- **RECORDS FOR THE EXERCISE**
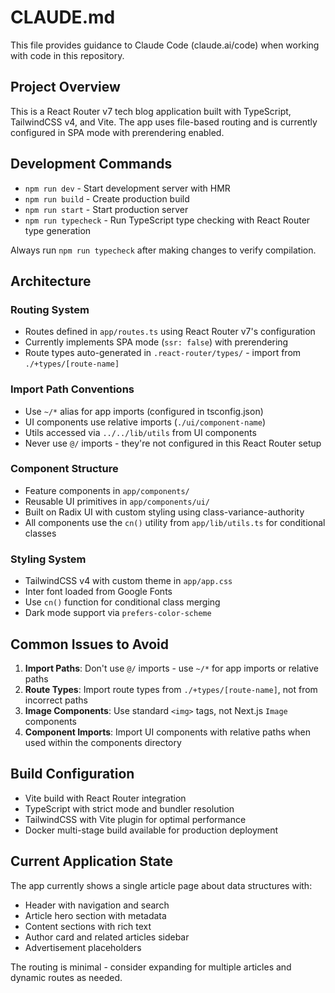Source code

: # CLAUDE.md

This file provides guidance to Claude Code (claude.ai/code) when working with code in this repository.

## Project Overview

This is a React Router v7 tech blog application built with TypeScript, TailwindCSS v4, and Vite. The app uses file-based routing and is currently configured in SPA mode with prerendering enabled.

## Development Commands

- `npm run dev` - Start development server with HMR
- `npm run build` - Create production build
- `npm run start` - Start production server 
- `npm run typecheck` - Run TypeScript type checking with React Router type generation

Always run `npm run typecheck` after making changes to verify compilation.

## Architecture

### Routing System
- Routes defined in `app/routes.ts` using React Router v7's configuration
- Currently implements SPA mode (`ssr: false`) with prerendering
- Route types auto-generated in `.react-router/types/` - import from `./+types/[route-name]`

### Import Path Conventions
- Use `~/*` alias for app imports (configured in tsconfig.json)
- UI components use relative imports (`./ui/component-name`) 
- Utils accessed via `../../lib/utils` from UI components
- Never use `@/` imports - they're not configured in this React Router setup

### Component Structure
- Feature components in `app/components/`
- Reusable UI primitives in `app/components/ui/`
- Built on Radix UI with custom styling using class-variance-authority
- All components use the `cn()` utility from `app/lib/utils.ts` for conditional classes

### Styling System
- TailwindCSS v4 with custom theme in `app/app.css`
- Inter font loaded from Google Fonts
- Use `cn()` function for conditional class merging
- Dark mode support via `prefers-color-scheme`

## Common Issues to Avoid

1. **Import Paths**: Don't use `@/` imports - use `~/*` for app imports or relative paths
2. **Route Types**: Import route types from `./+types/[route-name]`, not from incorrect paths
3. **Image Components**: Use standard `<img>` tags, not Next.js `Image` components
4. **Component Imports**: Import UI components with relative paths when used within the components directory

## Build Configuration

- Vite build with React Router integration
- TypeScript with strict mode and bundler resolution
- TailwindCSS with Vite plugin for optimal performance
- Docker multi-stage build available for production deployment

## Current Application State

The app currently shows a single article page about data structures with:
- Header with navigation and search
- Article hero section with metadata
- Content sections with rich text
- Author card and related articles sidebar
- Advertisement placeholders

The routing is minimal - consider expanding for multiple articles and dynamic routes as needed.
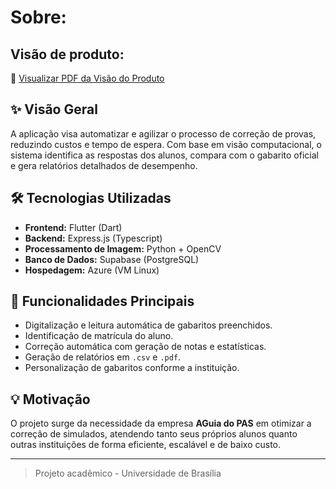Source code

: # Sobre:

## Visão de produto:

📄 [Visualizar PDF da Visão do Produto](../assets/template_visao_produto.pdf)

## ✨ Visão Geral

A aplicação visa automatizar e agilizar o processo de correção de provas, reduzindo custos e tempo de espera. Com base em visão computacional, o sistema identifica as respostas dos alunos, compara com o gabarito oficial e gera relatórios detalhados de desempenho.

## 🛠️ Tecnologias Utilizadas

- **Frontend:** Flutter (Dart)
- **Backend:** Express.js (Typescript)
- **Processamento de Imagem:** Python + OpenCV
- **Banco de Dados:** Supabase (PostgreSQL)
- **Hospedagem:** Azure (VM Linux)

## 🎯 Funcionalidades Principais

- Digitalização e leitura automática de gabaritos preenchidos.
- Identificação de matrícula do aluno.
- Correção automática com geração de notas e estatísticas.
- Geração de relatórios em `.csv` e `.pdf`.
- Personalização de gabaritos conforme a instituição.

## 💡 Motivação

O projeto surge da necessidade da empresa **AGuia do PAS** em otimizar a correção de simulados, atendendo tanto seus próprios alunos quanto outras instituições de forma eficiente, escalável e de baixo custo.

---

> Projeto acadêmico - Universidade de Brasília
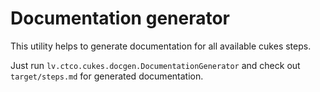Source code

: # Documentation generator

This utility helps to generate documentation for all available cukes steps.

Just run `lv.ctco.cukes.docgen.DocumentationGenerator` and check out `target/steps.md` for generated documentation.
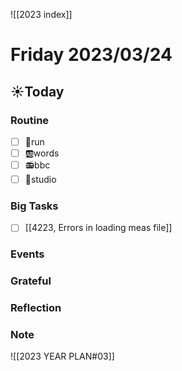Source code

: ![[2023 index]]
# Friday 2023/03/24
## ☀Today
### Routine
- [ ] 🏃run
- [ ] 🆎words
- [ ] 📻bbc
- [ ] 📘studio
### Big Tasks
* [ ] [[4223, Errors in loading meas file]]
### Events
### Grateful
### Reflection
### Note

![[2023 YEAR PLAN#03]]
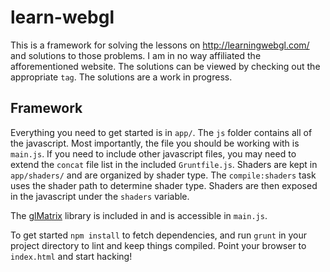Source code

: learn-webgl
===========

This is a framework for solving the lessons on http://learningwebgl.com/ and
solutions to those problems. I am in no way affiliated the afforementioned
website. The solutions can be viewed by checking out the appropriate `tag`. The
solutions are a work in progress.

## Framework
Everything you need to get started is in `app/`. The `js` folder contains all of
the javascript. Most importantly, the file you should be working with is
`main.js`. If you need to include other javascript files, you may need to extend
the `concat` file list in the included `Gruntfile.js`. Shaders are kept in
`app/shaders/` and are organized by shader type. The `compile:shaders` task uses
the shader path to determine shader type. Shaders are then exposed in the
javascript under the `shaders` variable.

The [glMatrix](http://glmatrix.net/docs/2.2.0/index.html) library is included in
and is accessible in `main.js`.

To get started `npm install` to fetch dependencies, and run `grunt` in your
project directory to lint and keep things compiled. Point your browser to
`index.html` and start hacking!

- **TASK OBJECTIVE**
Output nothing except an exact copy of the records above, with the images left out.

- **WRITTEN ANSWER**
Source code

: # CLAUDE.md

This file provides guidance to Claude Code (claude.ai/code) when working with code in this repository.

## Project Overview

This is a React Router v7 tech blog application built with TypeScript, TailwindCSS v4, and Vite. The app uses file-based routing and is currently configured in SPA mode with prerendering enabled.

## Development Commands

- `npm run dev` - Start development server with HMR
- `npm run build` - Create production build
- `npm run start` - Start production server 
- `npm run typecheck` - Run TypeScript type checking with React Router type generation

Always run `npm run typecheck` after making changes to verify compilation.

## Architecture

### Routing System
- Routes defined in `app/routes.ts` using React Router v7's configuration
- Currently implements SPA mode (`ssr: false`) with prerendering
- Route types auto-generated in `.react-router/types/` - import from `./+types/[route-name]`

### Import Path Conventions
- Use `~/*` alias for app imports (configured in tsconfig.json)
- UI components use relative imports (`./ui/component-name`) 
- Utils accessed via `../../lib/utils` from UI components
- Never use `@/` imports - they're not configured in this React Router setup

### Component Structure
- Feature components in `app/components/`
- Reusable UI primitives in `app/components/ui/`
- Built on Radix UI with custom styling using class-variance-authority
- All components use the `cn()` utility from `app/lib/utils.ts` for conditional classes

### Styling System
- TailwindCSS v4 with custom theme in `app/app.css`
- Inter font loaded from Google Fonts
- Use `cn()` function for conditional class merging
- Dark mode support via `prefers-color-scheme`

## Common Issues to Avoid

1. **Import Paths**: Don't use `@/` imports - use `~/*` for app imports or relative paths
2. **Route Types**: Import route types from `./+types/[route-name]`, not from incorrect paths
3. **Image Components**: Use standard `<img>` tags, not Next.js `Image` components
4. **Component Imports**: Import UI components with relative paths when used within the components directory

## Build Configuration

- Vite build with React Router integration
- TypeScript with strict mode and bundler resolution
- TailwindCSS with Vite plugin for optimal performance
- Docker multi-stage build available for production deployment

## Current Application State

The app currently shows a single article page about data structures with:
- Header with navigation and search
- Article hero section with metadata
- Content sections with rich text
- Author card and related articles sidebar
- Advertisement placeholders

The routing is minimal - consider expanding for multiple articles and dynamic routes as needed.
Source code

: # Sobre:

## Visão de produto:

📄 [Visualizar PDF da Visão do Produto](../assets/template_visao_produto.pdf)

## ✨ Visão Geral

A aplicação visa automatizar e agilizar o processo de correção de provas, reduzindo custos e tempo de espera. Com base em visão computacional, o sistema identifica as respostas dos alunos, compara com o gabarito oficial e gera relatórios detalhados de desempenho.

## 🛠️ Tecnologias Utilizadas

- **Frontend:** Flutter (Dart)
- **Backend:** Express.js (Typescript)
- **Processamento de Imagem:** Python + OpenCV
- **Banco de Dados:** Supabase (PostgreSQL)
- **Hospedagem:** Azure (VM Linux)

## 🎯 Funcionalidades Principais

- Digitalização e leitura automática de gabaritos preenchidos.
- Identificação de matrícula do aluno.
- Correção automática com geração de notas e estatísticas.
- Geração de relatórios em `.csv` e `.pdf`.
- Personalização de gabaritos conforme a instituição.

## 💡 Motivação

O projeto surge da necessidade da empresa **AGuia do PAS** em otimizar a correção de simulados, atendendo tanto seus próprios alunos quanto outras instituições de forma eficiente, escalável e de baixo custo.

---

> Projeto acadêmico - Universidade de Brasília
Source code

: # Documentation generator

This utility helps to generate documentation for all available cukes steps.

Just run `lv.ctco.cukes.docgen.DocumentationGenerator` and check out `target/steps.md` for generated documentation.
Source code

: ![[2023 index]]
# Friday 2023/03/24
## ☀Today
### Routine
- [ ] 🏃run
- [ ] 🆎words
- [ ] 📻bbc
- [ ] 📘studio
### Big Tasks
* [ ] [[4223, Errors in loading meas file]]
### Events
### Grateful
### Reflection
### Note

![[2023 YEAR PLAN#03]]
Source code

: learn-webgl
===========

This is a framework for solving the lessons on http://learningwebgl.com/ and
solutions to those problems. I am in no way affiliated the afforementioned
website. The solutions can be viewed by checking out the appropriate `tag`. The
solutions are a work in progress.

## Framework
Everything you need to get started is in `app/`. The `js` folder contains all of
the javascript. Most importantly, the file you should be working with is
`main.js`. If you need to include other javascript files, you may need to extend
the `concat` file list in the included `Gruntfile.js`. Shaders are kept in
`app/shaders/` and are organized by shader type. The `compile:shaders` task uses
the shader path to determine shader type. Shaders are then exposed in the
javascript under the `shaders` variable.

The [glMatrix](http://glmatrix.net/docs/2.2.0/index.html) library is included in
and is accessible in `main.js`.

To get started `npm install` to fetch dependencies, and run `grunt` in your
project directory to lint and keep things compiled. Point your browser to
`index.html` and start hacking!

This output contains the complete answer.